Effects of cisapride on gastrointestinal motor activity and gastric emptying of disopyramide.

Abstract

The effects of cisapride on the gastrointestinal contractile activity and pharmacokinetics of disopyramide were determined in beagle dogs and patients with arrhythmia. In the animal experiments, the gastric motor index was significantly decreased by i.v. administration of disopyramide in a dose-dependent fashion. The peak decrease of the motor index was observed within 5 min after i.v. injection of disopyramide; the motor index then recovered gradually to the level present prior to drug administration. I.v. administration of cisapride (0.5 mg/kg) markedly increased gastrointestinal contractile activity following the decrease induced by disopyramide pretreatment (5 mg/kg, i.v.). In the clinical studies, the gastric emptying test was performed using the acetaminophen method. A significant correlation between plasma concentrations of disopyramide and gastric emptying time has been found (p < 0.001).
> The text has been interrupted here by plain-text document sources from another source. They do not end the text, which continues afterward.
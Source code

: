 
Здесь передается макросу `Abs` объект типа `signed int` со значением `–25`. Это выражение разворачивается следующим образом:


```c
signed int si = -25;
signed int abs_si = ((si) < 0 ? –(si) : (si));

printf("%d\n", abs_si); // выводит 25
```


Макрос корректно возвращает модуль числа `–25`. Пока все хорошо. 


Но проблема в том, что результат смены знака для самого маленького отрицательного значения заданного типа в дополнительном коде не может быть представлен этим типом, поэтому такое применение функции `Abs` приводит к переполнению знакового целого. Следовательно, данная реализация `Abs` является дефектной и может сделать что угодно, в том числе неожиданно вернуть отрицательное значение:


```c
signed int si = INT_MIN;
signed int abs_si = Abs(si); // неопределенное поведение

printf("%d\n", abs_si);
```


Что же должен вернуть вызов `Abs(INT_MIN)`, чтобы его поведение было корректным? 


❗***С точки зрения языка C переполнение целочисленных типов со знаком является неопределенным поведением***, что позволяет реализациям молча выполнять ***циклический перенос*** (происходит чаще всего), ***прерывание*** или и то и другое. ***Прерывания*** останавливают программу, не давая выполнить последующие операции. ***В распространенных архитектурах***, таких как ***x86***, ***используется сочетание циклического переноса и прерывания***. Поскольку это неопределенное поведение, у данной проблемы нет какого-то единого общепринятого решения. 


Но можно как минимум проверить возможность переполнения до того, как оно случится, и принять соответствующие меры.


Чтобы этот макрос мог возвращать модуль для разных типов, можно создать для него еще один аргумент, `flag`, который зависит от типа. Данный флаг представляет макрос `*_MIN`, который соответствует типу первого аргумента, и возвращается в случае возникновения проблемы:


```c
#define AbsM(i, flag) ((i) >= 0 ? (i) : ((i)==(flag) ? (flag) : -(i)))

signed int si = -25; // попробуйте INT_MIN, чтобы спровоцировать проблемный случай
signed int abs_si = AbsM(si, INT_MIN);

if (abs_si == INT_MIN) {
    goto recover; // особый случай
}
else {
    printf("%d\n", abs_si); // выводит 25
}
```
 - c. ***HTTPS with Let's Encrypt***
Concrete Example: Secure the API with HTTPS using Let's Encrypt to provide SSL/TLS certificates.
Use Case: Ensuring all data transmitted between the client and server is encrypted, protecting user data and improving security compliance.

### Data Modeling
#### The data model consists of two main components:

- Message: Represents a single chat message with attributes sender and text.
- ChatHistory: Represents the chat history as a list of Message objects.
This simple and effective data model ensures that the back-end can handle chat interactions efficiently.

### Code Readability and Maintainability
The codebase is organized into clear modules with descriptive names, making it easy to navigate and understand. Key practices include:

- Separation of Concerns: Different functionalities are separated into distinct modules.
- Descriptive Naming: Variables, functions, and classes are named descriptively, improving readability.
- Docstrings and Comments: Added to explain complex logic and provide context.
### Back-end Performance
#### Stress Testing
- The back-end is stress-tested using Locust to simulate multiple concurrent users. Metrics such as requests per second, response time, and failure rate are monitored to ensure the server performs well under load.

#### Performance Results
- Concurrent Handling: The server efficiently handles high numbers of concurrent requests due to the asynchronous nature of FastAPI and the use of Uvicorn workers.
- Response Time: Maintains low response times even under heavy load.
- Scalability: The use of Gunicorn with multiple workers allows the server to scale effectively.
The combination of disopyramide (100 mg t.i.d.) and cisapride (2.5 mg t.i.d.) significantly increased gastric emptying compared with that induced by disopyramide alone. The peak plasma concentration of disopyramide in association with cisapride oral administration was significantly higher, and the apparent absorption rate constant and lag time of disopyramide were about 2-fold higher and 2-fold shorter, respectively, than for disopyramide alone. Cisapride, acting as a cholinergic agonist, may counteract the anticholinergic effect of disopyramide on gastric motility. As a factor influencing drug absorption, gastric emptying is of importance, as it determines the rate of drug delivery to the small intestine. Therefore, the oral administration of disopyramide with cisapride may be useful for patients with delayed gastric emptying.